**WHAT THIS TASK INVOLVES:** Could you write out the records below exactly as they appear?

* * * *

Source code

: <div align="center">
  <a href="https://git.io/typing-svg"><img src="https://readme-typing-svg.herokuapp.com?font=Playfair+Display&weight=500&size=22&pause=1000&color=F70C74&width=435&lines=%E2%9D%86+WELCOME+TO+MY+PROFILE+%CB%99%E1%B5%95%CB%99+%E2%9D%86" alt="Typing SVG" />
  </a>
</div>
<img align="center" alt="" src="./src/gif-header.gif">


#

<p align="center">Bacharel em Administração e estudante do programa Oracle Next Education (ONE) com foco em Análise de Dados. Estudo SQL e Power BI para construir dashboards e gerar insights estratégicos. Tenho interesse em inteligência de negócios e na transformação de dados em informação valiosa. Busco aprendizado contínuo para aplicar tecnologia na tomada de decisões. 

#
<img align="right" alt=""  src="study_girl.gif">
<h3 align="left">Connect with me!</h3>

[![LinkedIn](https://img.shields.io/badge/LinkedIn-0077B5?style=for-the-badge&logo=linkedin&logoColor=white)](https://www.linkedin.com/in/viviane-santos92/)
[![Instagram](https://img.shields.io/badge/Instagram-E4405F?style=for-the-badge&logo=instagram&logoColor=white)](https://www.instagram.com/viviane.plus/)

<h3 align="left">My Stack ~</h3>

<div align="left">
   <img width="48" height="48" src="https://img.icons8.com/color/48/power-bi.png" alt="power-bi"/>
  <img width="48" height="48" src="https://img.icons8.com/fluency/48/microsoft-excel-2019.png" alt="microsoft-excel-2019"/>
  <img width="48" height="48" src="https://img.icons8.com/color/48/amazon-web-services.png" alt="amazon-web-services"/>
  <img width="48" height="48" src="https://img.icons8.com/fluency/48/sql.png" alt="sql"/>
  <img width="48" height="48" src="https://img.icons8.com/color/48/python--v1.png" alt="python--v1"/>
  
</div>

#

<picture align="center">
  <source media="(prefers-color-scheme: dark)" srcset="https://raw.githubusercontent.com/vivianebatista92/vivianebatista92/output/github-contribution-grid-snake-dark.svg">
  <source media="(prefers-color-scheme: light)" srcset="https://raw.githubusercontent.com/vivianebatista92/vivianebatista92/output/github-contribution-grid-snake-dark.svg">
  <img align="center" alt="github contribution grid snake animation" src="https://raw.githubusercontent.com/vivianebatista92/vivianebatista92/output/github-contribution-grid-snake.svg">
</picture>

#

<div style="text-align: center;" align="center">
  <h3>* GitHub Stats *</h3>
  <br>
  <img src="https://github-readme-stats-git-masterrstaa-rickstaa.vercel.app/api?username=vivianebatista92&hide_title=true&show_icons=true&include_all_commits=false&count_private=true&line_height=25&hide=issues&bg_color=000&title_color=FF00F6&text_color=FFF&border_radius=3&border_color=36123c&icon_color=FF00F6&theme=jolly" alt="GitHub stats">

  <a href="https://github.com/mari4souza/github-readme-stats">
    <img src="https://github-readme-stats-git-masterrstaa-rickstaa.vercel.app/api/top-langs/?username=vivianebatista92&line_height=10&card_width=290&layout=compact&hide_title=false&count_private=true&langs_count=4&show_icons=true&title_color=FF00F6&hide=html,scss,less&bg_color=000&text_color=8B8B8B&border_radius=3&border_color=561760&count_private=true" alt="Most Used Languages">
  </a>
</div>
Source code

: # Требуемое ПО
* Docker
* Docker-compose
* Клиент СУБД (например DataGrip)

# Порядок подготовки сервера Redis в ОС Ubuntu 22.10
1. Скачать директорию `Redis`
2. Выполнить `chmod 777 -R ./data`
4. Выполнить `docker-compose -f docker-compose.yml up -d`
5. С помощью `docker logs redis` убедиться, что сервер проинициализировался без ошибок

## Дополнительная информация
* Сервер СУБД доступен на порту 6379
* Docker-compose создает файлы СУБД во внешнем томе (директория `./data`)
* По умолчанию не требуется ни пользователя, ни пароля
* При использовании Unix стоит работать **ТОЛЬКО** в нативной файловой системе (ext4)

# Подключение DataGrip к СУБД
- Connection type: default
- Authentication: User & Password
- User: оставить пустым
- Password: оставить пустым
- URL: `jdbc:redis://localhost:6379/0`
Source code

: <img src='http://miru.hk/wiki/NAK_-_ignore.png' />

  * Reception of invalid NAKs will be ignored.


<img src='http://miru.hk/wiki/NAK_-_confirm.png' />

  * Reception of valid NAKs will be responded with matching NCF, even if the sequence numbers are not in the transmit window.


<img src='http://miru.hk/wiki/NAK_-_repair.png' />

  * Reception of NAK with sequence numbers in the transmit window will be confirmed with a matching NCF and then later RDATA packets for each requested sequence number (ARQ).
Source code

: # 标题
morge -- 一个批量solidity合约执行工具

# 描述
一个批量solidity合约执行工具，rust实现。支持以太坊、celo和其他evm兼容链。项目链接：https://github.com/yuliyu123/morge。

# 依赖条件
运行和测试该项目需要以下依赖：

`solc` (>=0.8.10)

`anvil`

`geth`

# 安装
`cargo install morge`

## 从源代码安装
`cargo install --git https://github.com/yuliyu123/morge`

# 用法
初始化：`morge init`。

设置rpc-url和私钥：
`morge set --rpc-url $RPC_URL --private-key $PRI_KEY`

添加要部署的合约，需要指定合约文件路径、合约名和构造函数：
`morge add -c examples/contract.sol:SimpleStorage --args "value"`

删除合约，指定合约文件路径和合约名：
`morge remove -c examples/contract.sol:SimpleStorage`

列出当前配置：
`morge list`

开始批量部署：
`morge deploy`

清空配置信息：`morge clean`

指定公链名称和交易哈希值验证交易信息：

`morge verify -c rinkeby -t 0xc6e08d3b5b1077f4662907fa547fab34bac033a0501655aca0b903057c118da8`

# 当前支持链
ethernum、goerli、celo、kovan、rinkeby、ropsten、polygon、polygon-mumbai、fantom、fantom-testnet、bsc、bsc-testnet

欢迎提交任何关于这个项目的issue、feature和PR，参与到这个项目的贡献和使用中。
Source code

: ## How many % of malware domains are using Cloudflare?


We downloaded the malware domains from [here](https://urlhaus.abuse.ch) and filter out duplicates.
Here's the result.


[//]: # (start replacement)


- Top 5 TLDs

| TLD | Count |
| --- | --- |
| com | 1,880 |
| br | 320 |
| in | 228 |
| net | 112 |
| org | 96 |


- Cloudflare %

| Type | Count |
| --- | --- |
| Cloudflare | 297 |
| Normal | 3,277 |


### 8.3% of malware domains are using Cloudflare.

* * * *

**EXERCISE RESULT:**
Source code

: <div align="center">
  <a href="https://git.io/typing-svg"><img src="https://readme-typing-svg.herokuapp.com?font=Playfair+Display&weight=500&size=22&pause=1000&color=F70C74&width=435&lines=%E2%9D%86+WELCOME+TO+MY+PROFILE+%CB%99%E1%B5%95%CB%99+%E2%9D%86" alt="Typing SVG" />
  </a>
</div>
<img align="center" alt="" src="./src/gif-header.gif">


#

<p align="center">Bacharel em Administração e estudante do programa Oracle Next Education (ONE) com foco em Análise de Dados. Estudo SQL e Power BI para construir dashboards e gerar insights estratégicos. Tenho interesse em inteligência de negócios e na transformação de dados em informação valiosa. Busco aprendizado contínuo para aplicar tecnologia na tomada de decisões. 

#
<img align="right" alt=""  src="study_girl.gif">
<h3 align="left">Connect with me!</h3>

[![LinkedIn](https://img.shields.io/badge/LinkedIn-0077B5?style=for-the-badge&logo=linkedin&logoColor=white)](https://www.linkedin.com/in/viviane-santos92/)
[![Instagram](https://img.shields.io/badge/Instagram-E4405F?style=for-the-badge&logo=instagram&logoColor=white)](https://www.instagram.com/viviane.plus/)

<h3 align="left">My Stack ~</h3>

<div align="left">
   <img width="48" height="48" src="https://img.icons8.com/color/48/power-bi.png" alt="power-bi"/>
  <img width="48" height="48" src="https://img.icons8.com/fluency/48/microsoft-excel-2019.png" alt="microsoft-excel-2019"/>
  <img width="48" height="48" src="https://img.icons8.com/color/48/amazon-web-services.png" alt="amazon-web-services"/>
  <img width="48" height="48" src="https://img.icons8.com/fluency/48/sql.png" alt="sql"/>
  <img width="48" height="48" src="https://img.icons8.com/color/48/python--v1.png" alt="python--v1"/>
  
</div>

#

<picture align="center">
  <source media="(prefers-color-scheme: dark)" srcset="https://raw.githubusercontent.com/vivianebatista92/vivianebatista92/output/github-contribution-grid-snake-dark.svg">
  <source media="(prefers-color-scheme: light)" srcset="https://raw.githubusercontent.com/vivianebatista92/vivianebatista92/output/github-contribution-grid-snake-dark.svg">
  <img align="center" alt="github contribution grid snake animation" src="https://raw.githubusercontent.com/vivianebatista92/vivianebatista92/output/github-contribution-grid-snake.svg">
</picture>

#

<div style="text-align: center;" align="center">
  <h3>* GitHub Stats *</h3>
  <br>
  <img src="https://github-readme-stats-git-masterrstaa-rickstaa.vercel.app/api?username=vivianebatista92&hide_title=true&show_icons=true&include_all_commits=false&count_private=true&line_height=25&hide=issues&bg_color=000&title_color=FF00F6&text_color=FFF&border_radius=3&border_color=36123c&icon_color=FF00F6&theme=jolly" alt="GitHub stats">

  <a href="https://github.com/mari4souza/github-readme-stats">
    <img src="https://github-readme-stats-git-masterrstaa-rickstaa.vercel.app/api/top-langs/?username=vivianebatista92&line_height=10&card_width=290&layout=compact&hide_title=false&count_private=true&langs_count=4&show_icons=true&title_color=FF00F6&hide=html,scss,less&bg_color=000&text_color=8B8B8B&border_radius=3&border_color=561760&count_private=true" alt="Most Used Languages">
  </a>
</div>
Source code

: # Требуемое ПО
* Docker
* Docker-compose
* Клиент СУБД (например DataGrip)

# Порядок подготовки сервера Redis в ОС Ubuntu 22.10
1. Скачать директорию `Redis`
2. Выполнить `chmod 777 -R ./data`
4. Выполнить `docker-compose -f docker-compose.yml up -d`
5. С помощью `docker logs redis` убедиться, что сервер проинициализировался без ошибок

## Дополнительная информация
* Сервер СУБД доступен на порту 6379
* Docker-compose создает файлы СУБД во внешнем томе (директория `./data`)
* По умолчанию не требуется ни пользователя, ни пароля
* При использовании Unix стоит работать **ТОЛЬКО** в нативной файловой системе (ext4)

# Подключение DataGrip к СУБД
- Connection type: default
- Authentication: User & Password
- User: оставить пустым
- Password: оставить пустым
- URL: `jdbc:redis://localhost:6379/0`
Source code

: <img src='http://miru.hk/wiki/NAK_-_ignore.png' />

  * Reception of invalid NAKs will be ignored.


<img src='http://miru.hk/wiki/NAK_-_confirm.png' />

  * Reception of valid NAKs will be responded with matching NCF, even if the sequence numbers are not in the transmit window.


<img src='http://miru.hk/wiki/NAK_-_repair.png' />

  * Reception of NAK with sequence numbers in the transmit window will be confirmed with a matching NCF and then later RDATA packets for each requested sequence number (ARQ).
Source code

: # 标题
morge -- 一个批量solidity合约执行工具

# 描述
一个批量solidity合约执行工具，rust实现。支持以太坊、celo和其他evm兼容链。项目链接：https://github.com/yuliyu123/morge。

# 依赖条件
运行和测试该项目需要以下依赖：

`solc` (>=0.8.10)

`anvil`

`geth`

# 安装
`cargo install morge`

## 从源代码安装
`cargo install --git https://github.com/yuliyu123/morge`

# 用法
初始化：`morge init`。

设置rpc-url和私钥：
`morge set --rpc-url $RPC_URL --private-key $PRI_KEY`

添加要部署的合约，需要指定合约文件路径、合约名和构造函数：
`morge add -c examples/contract.sol:SimpleStorage --args "value"`

删除合约，指定合约文件路径和合约名：
`morge remove -c examples/contract.sol:SimpleStorage`

列出当前配置：
`morge list`

开始批量部署：
`morge deploy`

清空配置信息：`morge clean`

指定公链名称和交易哈希值验证交易信息：

`morge verify -c rinkeby -t 0xc6e08d3b5b1077f4662907fa547fab34bac033a0501655aca0b903057c118da8`

# 当前支持链
ethernum、goerli、celo、kovan、rinkeby、ropsten、polygon、polygon-mumbai、fantom、fantom-testnet、bsc、bsc-testnet

欢迎提交任何关于这个项目的issue、feature和PR，参与到这个项目的贡献和使用中。
Source code

: ## How many % of malware domains are using Cloudflare?


We downloaded the malware domains from [here](https://urlhaus.abuse.ch) and filter out duplicates.
Here's the result.


[//]: # (start replacement)


- Top 5 TLDs

| TLD | Count |
| --- | --- |
| com | 1,880 |
| br | 320 |
| in | 228 |
| net | 112 |
| org | 96 |


- Cloudflare %

| Type | Count |
| --- | --- |
| Cloudflare | 297 |
| Normal | 3,277 |


### 8.3% of malware domains are using Cloudflare.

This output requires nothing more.